Assignment: Look below for the line containing "population, more specifically" and the line containing "does not want"; repeat exactly those two lines and all lines between them, and nothing else.

Input records:
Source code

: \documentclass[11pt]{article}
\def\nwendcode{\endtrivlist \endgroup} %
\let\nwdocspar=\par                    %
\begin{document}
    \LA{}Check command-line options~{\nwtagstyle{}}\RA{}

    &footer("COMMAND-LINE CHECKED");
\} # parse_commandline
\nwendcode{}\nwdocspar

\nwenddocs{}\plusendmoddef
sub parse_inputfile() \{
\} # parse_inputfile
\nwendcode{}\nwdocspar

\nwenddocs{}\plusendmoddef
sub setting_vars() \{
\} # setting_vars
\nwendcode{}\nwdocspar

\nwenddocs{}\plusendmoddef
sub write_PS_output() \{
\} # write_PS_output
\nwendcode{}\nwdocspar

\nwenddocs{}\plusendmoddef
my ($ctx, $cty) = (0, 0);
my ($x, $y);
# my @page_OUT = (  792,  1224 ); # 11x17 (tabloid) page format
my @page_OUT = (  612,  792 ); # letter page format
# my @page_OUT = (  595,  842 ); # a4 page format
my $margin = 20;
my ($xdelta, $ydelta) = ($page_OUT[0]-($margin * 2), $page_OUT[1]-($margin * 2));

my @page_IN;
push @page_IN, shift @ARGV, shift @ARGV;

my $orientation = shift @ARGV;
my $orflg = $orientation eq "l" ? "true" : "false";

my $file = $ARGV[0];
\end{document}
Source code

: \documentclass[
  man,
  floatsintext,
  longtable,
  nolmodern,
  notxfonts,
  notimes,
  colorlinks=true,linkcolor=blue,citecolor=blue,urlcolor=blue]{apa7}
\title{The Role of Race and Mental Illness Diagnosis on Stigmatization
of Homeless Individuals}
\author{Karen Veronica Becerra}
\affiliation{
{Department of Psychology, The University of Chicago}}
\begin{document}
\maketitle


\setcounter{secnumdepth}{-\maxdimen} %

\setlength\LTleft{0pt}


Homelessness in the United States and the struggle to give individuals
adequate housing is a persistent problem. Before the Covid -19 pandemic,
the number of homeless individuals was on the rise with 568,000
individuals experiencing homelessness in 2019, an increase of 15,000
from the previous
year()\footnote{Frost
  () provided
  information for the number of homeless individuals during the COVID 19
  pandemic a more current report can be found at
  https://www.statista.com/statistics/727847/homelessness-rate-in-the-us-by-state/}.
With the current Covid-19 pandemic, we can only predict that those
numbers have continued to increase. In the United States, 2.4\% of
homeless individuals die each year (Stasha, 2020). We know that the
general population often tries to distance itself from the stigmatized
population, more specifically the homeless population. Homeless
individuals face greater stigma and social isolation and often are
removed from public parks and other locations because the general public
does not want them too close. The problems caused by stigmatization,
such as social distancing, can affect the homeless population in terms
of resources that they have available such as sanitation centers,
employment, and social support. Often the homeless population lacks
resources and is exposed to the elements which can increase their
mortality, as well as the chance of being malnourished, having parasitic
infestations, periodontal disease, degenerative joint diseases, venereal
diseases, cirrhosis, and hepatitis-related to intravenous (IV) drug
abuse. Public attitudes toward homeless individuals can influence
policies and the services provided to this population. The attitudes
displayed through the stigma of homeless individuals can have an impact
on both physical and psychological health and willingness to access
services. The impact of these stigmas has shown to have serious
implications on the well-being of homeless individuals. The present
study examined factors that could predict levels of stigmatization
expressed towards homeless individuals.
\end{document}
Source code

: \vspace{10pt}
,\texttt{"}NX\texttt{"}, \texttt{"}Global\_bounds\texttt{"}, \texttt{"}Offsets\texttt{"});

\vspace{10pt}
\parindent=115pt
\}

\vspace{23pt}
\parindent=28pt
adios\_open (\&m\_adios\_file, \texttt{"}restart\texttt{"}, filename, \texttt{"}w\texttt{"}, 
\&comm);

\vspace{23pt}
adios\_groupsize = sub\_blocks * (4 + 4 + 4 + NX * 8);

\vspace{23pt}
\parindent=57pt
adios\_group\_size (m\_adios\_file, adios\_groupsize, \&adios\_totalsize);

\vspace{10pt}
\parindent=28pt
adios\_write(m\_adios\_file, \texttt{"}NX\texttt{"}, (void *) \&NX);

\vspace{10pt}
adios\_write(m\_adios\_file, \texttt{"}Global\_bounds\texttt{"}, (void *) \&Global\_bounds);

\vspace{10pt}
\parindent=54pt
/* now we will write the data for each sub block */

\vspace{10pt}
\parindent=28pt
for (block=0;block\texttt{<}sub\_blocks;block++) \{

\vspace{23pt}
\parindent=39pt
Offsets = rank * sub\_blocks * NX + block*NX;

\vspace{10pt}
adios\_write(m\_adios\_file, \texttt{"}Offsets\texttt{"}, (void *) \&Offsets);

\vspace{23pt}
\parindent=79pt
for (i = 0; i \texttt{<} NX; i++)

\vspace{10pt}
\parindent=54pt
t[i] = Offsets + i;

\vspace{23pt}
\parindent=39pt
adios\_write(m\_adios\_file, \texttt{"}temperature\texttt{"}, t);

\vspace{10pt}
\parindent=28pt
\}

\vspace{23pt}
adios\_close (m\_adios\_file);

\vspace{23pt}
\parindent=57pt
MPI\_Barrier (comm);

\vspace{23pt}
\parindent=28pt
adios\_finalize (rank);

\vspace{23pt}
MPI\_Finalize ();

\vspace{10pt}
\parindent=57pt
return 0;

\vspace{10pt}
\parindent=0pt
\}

Exercise answer:
population, more specifically the homeless population. Homeless
individuals face greater stigma and social isolation and often are
removed from public parks and other locations because the general public
does not want them too close. The problems caused by stigmatization,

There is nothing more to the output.